Sie haben das Bundesfinanzministerium. Falls Sie einen konkreten, anderen Vorschlag haben wollen: Senken Sie die Stromsteuer. Das hat die Wirtschaftsministerkonferenz einstimmig beschlossen. Sie könnten es machen. Tun Sie es bitte.

(Beifall von den GRÜNEN und vereinzelt von der CDU)

Folgende Frage ist in der Tat richtig: Wie lang ist die Brücke, über die wir gehen müssen? Geht es um drei, fünf, zehn oder 20 Jahre? Je nach Zeitraum hätte ich unterschiedliche Einschätzungen, ob es richtig ist oder nicht, so eine Subventionierung vorzunehmen. Allerdings ist diese Distanz nicht gottgegeben. Es liegt ja an uns. Wir müssen sie kurz machen, und wir machen sie kurz, indem wir die 1.000-Meter-Abstandsregelung überwinden, indem wir genehmigen, was das Zeug hält, indem wir die Photovoltaik ausrollen, indem wir erneuerbare Energien in dieses Land bringen.

Bei Ihren Plänen und Ihren Ambitionen müssten wir tatsächlich 100 Jahre überbrücken. Das ist richtig. Aber es ist nicht gottgegeben. Wir können diese Zeit kurz machen. Auch dann müssten wir sie allerdings auch mithilfe des Industriestrompreises überbrücken.
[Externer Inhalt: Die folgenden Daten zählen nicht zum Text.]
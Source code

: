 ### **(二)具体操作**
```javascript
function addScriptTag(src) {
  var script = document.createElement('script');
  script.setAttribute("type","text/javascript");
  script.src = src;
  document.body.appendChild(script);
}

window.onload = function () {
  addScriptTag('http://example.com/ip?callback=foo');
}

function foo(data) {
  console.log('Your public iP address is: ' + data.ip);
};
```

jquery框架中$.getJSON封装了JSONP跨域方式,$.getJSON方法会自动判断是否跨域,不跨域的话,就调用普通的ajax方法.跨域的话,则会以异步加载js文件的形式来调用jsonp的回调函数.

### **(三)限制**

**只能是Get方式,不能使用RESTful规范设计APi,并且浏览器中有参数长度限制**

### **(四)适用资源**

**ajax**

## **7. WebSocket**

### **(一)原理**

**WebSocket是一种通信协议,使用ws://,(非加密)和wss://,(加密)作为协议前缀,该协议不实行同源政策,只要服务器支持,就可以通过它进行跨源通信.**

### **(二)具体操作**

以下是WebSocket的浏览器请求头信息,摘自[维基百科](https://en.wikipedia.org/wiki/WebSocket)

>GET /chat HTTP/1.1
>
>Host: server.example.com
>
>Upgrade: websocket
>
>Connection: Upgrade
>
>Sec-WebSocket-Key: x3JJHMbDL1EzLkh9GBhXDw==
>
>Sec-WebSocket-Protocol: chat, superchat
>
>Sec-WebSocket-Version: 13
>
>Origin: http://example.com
(Beifall von den GRÜNEN und der CDU)

Ich finde es wirklich nicht gut, dass Sie von der FDP den Mittelstand gegen die Industrie ausspielen. Da waren wir wirklich weiter.

(Henning Höne [FDP]: Wir haben den Mittelstand zitiert! Das ist doch kein Ausspielen!)

Es ist doch nicht so – und das haben Sie auch suggeriert –, dass der Industriestrompreis dazu führt, dass die Stromkosten für die Bürger*innen, für die Otto Normalverbraucher*innen teurer wird. Das ist einfach nicht der Fall, weil es keine Umlage ist, die den Industriestrompreis finanziert, sondern wir können es über den WSF finanzieren.

(Marcel Hafke [FDP]: Nichts verstanden! – Henning Höne [FDP]: Wer zahlt denn die Steuern?)

Das wäre richtig, und deswegen muss es das Instrument des WSF auch dafür freigeräumt werden. Dazu brauchen wir den Finanzminister, der sagen muss: „Wir machen das“, damit die wir die Industrie gemeinsam über diesen schwierigen Zeitpunkt hieven.

(Beifall von den GRÜNEN und der CDU – Zuruf von Henning Höne [FDP])

Noch ein Letztes:

(Henning Höne [FDP]: 30 Milliarden Euro neue Schulden! Sie haben nichts dazugelernt!)

– Beruhigen Sie sich! Ich habe gestern gesagt: Dieser Staat ist stark. Ich bin der Auffassung, das ist auch bei diesem Thema richtig.

(Zuruf von der SPD)

Noch stärker ist der Staat, wenn wir, was die Themen „Industrie“ und „Zivilgesellschaft“ angeht, alle Potenziale gemeinsam heben. Hier muss der Staat eben mal der Industrie helfen, und das können wir gemeinsam tun. Deswegen ist von dieser Debatte heute, wie ich glaube, ein starkes Signal von diesem Landtag in Nordrhein-Westfalen ausgegangen. – Vielen Dank.